_Extracted entries_
Start of Block
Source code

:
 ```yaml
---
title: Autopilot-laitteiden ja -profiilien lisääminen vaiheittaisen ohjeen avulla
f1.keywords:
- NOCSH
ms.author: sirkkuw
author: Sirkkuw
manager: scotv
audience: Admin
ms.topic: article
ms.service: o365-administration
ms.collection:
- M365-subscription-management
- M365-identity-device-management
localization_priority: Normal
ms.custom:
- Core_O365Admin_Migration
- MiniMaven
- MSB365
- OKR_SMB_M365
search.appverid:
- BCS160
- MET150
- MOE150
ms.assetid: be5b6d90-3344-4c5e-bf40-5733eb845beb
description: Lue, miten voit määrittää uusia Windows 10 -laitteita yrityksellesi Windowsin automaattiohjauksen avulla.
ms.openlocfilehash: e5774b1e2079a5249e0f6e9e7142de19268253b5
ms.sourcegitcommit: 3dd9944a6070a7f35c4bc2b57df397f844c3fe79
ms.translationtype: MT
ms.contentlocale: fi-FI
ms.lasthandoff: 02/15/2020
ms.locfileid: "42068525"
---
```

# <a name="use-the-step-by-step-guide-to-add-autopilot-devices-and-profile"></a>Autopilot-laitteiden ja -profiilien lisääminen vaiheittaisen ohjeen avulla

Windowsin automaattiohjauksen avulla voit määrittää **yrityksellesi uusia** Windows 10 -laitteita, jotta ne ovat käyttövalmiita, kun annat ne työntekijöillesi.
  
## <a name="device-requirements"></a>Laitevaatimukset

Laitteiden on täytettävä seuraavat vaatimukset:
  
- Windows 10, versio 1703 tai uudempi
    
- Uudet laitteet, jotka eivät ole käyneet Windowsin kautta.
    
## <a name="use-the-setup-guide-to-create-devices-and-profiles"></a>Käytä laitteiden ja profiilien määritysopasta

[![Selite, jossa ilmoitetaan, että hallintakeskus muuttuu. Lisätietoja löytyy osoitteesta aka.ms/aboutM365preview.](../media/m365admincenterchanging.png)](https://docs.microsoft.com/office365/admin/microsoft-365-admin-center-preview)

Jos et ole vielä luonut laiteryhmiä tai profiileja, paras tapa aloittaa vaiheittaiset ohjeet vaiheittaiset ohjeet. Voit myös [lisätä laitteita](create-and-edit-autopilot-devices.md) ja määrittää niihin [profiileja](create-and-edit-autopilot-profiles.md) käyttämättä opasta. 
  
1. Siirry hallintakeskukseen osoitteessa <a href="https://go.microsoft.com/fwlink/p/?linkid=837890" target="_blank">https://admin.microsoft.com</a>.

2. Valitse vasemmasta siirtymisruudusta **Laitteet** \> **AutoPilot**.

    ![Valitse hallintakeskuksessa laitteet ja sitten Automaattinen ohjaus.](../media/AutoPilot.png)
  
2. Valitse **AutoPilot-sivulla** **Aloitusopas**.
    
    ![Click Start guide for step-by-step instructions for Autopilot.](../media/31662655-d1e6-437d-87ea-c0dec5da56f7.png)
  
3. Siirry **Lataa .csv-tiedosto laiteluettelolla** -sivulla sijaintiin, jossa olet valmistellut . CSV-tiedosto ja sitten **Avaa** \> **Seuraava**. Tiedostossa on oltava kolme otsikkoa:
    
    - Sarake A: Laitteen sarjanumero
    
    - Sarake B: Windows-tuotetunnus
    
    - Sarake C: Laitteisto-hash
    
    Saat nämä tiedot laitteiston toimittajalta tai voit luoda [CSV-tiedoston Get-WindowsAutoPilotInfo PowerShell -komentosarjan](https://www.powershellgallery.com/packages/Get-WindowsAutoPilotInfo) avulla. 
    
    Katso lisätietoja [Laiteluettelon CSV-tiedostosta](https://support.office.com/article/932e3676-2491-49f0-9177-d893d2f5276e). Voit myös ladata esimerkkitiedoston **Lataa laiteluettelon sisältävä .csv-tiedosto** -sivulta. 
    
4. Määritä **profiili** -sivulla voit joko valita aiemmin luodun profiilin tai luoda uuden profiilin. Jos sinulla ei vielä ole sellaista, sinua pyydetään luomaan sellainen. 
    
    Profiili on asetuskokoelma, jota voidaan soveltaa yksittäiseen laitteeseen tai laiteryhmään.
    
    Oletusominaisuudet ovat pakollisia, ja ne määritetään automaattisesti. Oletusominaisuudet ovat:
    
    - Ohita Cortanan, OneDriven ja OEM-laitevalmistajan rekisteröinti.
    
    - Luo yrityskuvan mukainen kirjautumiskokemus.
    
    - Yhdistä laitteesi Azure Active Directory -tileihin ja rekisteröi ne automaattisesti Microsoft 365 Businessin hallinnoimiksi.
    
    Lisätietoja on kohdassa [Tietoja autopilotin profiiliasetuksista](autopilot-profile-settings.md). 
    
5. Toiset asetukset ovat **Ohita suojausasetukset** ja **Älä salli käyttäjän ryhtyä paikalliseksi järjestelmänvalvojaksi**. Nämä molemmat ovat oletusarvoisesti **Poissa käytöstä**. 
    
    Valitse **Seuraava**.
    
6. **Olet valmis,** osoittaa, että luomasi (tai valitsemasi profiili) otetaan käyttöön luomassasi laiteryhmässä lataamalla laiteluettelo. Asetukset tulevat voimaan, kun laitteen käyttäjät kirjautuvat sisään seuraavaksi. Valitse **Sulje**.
End of Block
_Problem_
Give all of the lines above again, exactly as they are.

_Response_
Source code

:
 ```yaml
---
title: Autopilot-laitteiden ja -profiilien lisääminen vaiheittaisen ohjeen avulla
f1.keywords:
- NOCSH
ms.author: sirkkuw
author: Sirkkuw
manager: scotv
audience: Admin
ms.topic: article
ms.service: o365-administration
ms.collection:
- M365-subscription-management
- M365-identity-device-management
localization_priority: Normal
ms.custom:
- Core_O365Admin_Migration
- MiniMaven
- MSB365
- OKR_SMB_M365
search.appverid:
- BCS160
- MET150
- MOE150
ms.assetid: be5b6d90-3344-4c5e-bf40-5733eb845beb
description: Lue, miten voit määrittää uusia Windows 10 -laitteita yrityksellesi Windowsin automaattiohjauksen avulla.
ms.openlocfilehash: e5774b1e2079a5249e0f6e9e7142de19268253b5
ms.sourcegitcommit: 3dd9944a6070a7f35c4bc2b57df397f844c3fe79
ms.translationtype: MT
ms.contentlocale: fi-FI
ms.lasthandoff: 02/15/2020
ms.locfileid: "42068525"
---
```

# <a name="use-the-step-by-step-guide-to-add-autopilot-devices-and-profile"></a>Autopilot-laitteiden ja -profiilien lisääminen vaiheittaisen ohjeen avulla

Windowsin automaattiohjauksen avulla voit määrittää **yrityksellesi uusia** Windows 10 -laitteita, jotta ne ovat käyttövalmiita, kun annat ne työntekijöillesi.
  
## <a name="device-requirements"></a>Laitevaatimukset

Laitteiden on täytettävä seuraavat vaatimukset:
  
- Windows 10, versio 1703 tai uudempi
    
- Uudet laitteet, jotka eivät ole käyneet Windowsin kautta.
    
## <a name="use-the-setup-guide-to-create-devices-and-profiles"></a>Käytä laitteiden ja profiilien määritysopasta

[![Selite, jossa ilmoitetaan, että hallintakeskus muuttuu. Lisätietoja löytyy osoitteesta aka.ms/aboutM365preview.](../media/m365admincenterchanging.png)](https://docs.microsoft.com/office365/admin/microsoft-365-admin-center-preview)

Jos et ole vielä luonut laiteryhmiä tai profiileja, paras tapa aloittaa vaiheittaiset ohjeet vaiheittaiset ohjeet. Voit myös [lisätä laitteita](create-and-edit-autopilot-devices.md) ja määrittää niihin [profiileja](create-and-edit-autopilot-profiles.md) käyttämättä opasta. 
  
1. Siirry hallintakeskukseen osoitteessa <a href="https://go.microsoft.com/fwlink/p/?linkid=837890" target="_blank">https://admin.microsoft.com</a>.

2. Valitse vasemmasta siirtymisruudusta **Laitteet** \> **AutoPilot**.

    ![Valitse hallintakeskuksessa laitteet ja sitten Automaattinen ohjaus.](../media/AutoPilot.png)
  
2. Valitse **AutoPilot-sivulla** **Aloitusopas**.
    
    ![Click Start guide for step-by-step instructions for Autopilot.](../media/31662655-d1e6-437d-87ea-c0dec5da56f7.png)
  
3. Siirry **Lataa .csv-tiedosto laiteluettelolla** -sivulla sijaintiin, jossa olet valmistellut . CSV-tiedosto ja sitten **Avaa** \> **Seuraava**. Tiedostossa on oltava kolme otsikkoa:
    
    - Sarake A: Laitteen sarjanumero
    
    - Sarake B: Windows-tuotetunnus
    
    - Sarake C: Laitteisto-hash
    
    Saat nämä tiedot laitteiston toimittajalta tai voit luoda [CSV-tiedoston Get-WindowsAutoPilotInfo PowerShell -komentosarjan](https://www.powershellgallery.com/packages/Get-WindowsAutoPilotInfo) avulla. 
    
    Katso lisätietoja [Laiteluettelon CSV-tiedostosta](https://support.office.com/article/932e3676-2491-49f0-9177-d893d2f5276e). Voit myös ladata esimerkkitiedoston **Lataa laiteluettelon sisältävä .csv-tiedosto** -sivulta. 
    
4. Määritä **profiili** -sivulla voit joko valita aiemmin luodun profiilin tai luoda uuden profiilin. Jos sinulla ei vielä ole sellaista, sinua pyydetään luomaan sellainen. 
    
    Profiili on asetuskokoelma, jota voidaan soveltaa yksittäiseen laitteeseen tai laiteryhmään.
    
    Oletusominaisuudet ovat pakollisia, ja ne määritetään automaattisesti. Oletusominaisuudet ovat:
    
    - Ohita Cortanan, OneDriven ja OEM-laitevalmistajan rekisteröinti.
    
    - Luo yrityskuvan mukainen kirjautumiskokemus.
    
    - Yhdistä laitteesi Azure Active Directory -tileihin ja rekisteröi ne automaattisesti Microsoft 365 Businessin hallinnoimiksi.
    
    Lisätietoja on kohdassa [Tietoja autopilotin profiiliasetuksista](autopilot-profile-settings.md). 
    
5. Toiset asetukset ovat **Ohita suojausasetukset** ja **Älä salli käyttäjän ryhtyä paikalliseksi järjestelmänvalvojaksi**. Nämä molemmat ovat oletusarvoisesti **Poissa käytöstä**. 
    
    Valitse **Seuraava**.
    
6. **Olet valmis,** osoittaa, että luomasi (tai valitsemasi profiili) otetaan käyttöön luomassasi laiteryhmässä lataamalla laiteluettelo. Asetukset tulevat voimaan, kun laitteen käyttäjät kirjautuvat sisään seuraavaksi. Valitse **Sulje**.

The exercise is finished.